## ACTIVITY:
Looking at the records below, say how many lines include "website", and add nothing else.

[SUPPLIED DATA Boundary: Start]

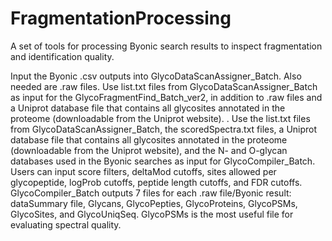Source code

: # FragmentationProcessing
A set of tools for processing Byonic search results to inspect fragmentation and identification quality.

Input the Byonic .csv outputs into GlycoDataScanAssigner_Batch. Also needed are .raw files.
Use list.txt files from GlycoDataScanAssigner_Batch as input for the GlycoFragmentFind_Batch_ver2, in addition to .raw files and a Uniprot database file that contains all glycosites annotated in the proteome (downloadable from the Uniprot website). .
Use the list.txt files from GlycoDataScanAssigner_Batch, the scoredSpectra.txt files, a Uniprot database file that contains all glycosites annotated in the proteome (downloadable from the Uniprot website), and the N- and O-glycan databases used in the Byonic searches as input for GlycoCompiler_Batch. Users can input score filters, deltaMod cutoffs, sites allowed per glycopeptide, logProb cutoffs, peptide length cutoffs, and FDR cutoffs.
GlycoCompiler_Batch outputs 7 files for each .raw file/Byonic result: dataSummary file, Glycans, GlycoPepties, GlycoProteins, GlycoPSMs, GlycoSites, and GlycoUniqSeq. GlycoPSMs is the most useful file for evaluating spectral quality.
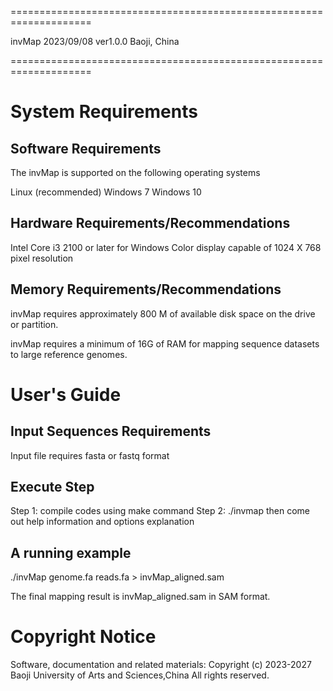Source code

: ====================================================================
		    
 invMap                             2023/09/08
 ver1.0.0                           Baoji, China
		    	 	       
====================================================================

System Requirements
===================

Software Requirements
---------------------
The invMap is supported on the following operating systems 
   
   Linux (recommended)
   Windows 7
   Windows 10 

Hardware Requirements/Recommendations
-------------------------------------
   Intel Core i3 2100 or later for Windows 
   Color display capable of 1024 X 768 pixel resolution
   

Memory Requirements/Recommendations
-------------------------------------
invMap  requires approximately
800 M of available disk space on the drive or partition.

invMap requires a minimum of
16G of RAM for mapping sequence datasets to large reference genomes.


User's Guide
=================

Input Sequences Requirements
----------------------------
Input file requires fasta or fastq format

Execute Step
------------
Step 1: compile codes using make command
Step 2: ./invmap then come out help information and options explanation


A running example
-----------

./invMap genome.fa reads.fa > invMap_aligned.sam

The final mapping result is invMap_aligned.sam in SAM format.


Copyright Notice
===================
Software, documentation and related materials:
Copyright (c) 2023-2027 
Baoji University of Arts and Sciences,China
All rights reserved.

[SUPPLIED DATA Boundary: End]

## SOLUTION TO THIS EXERCISE:
2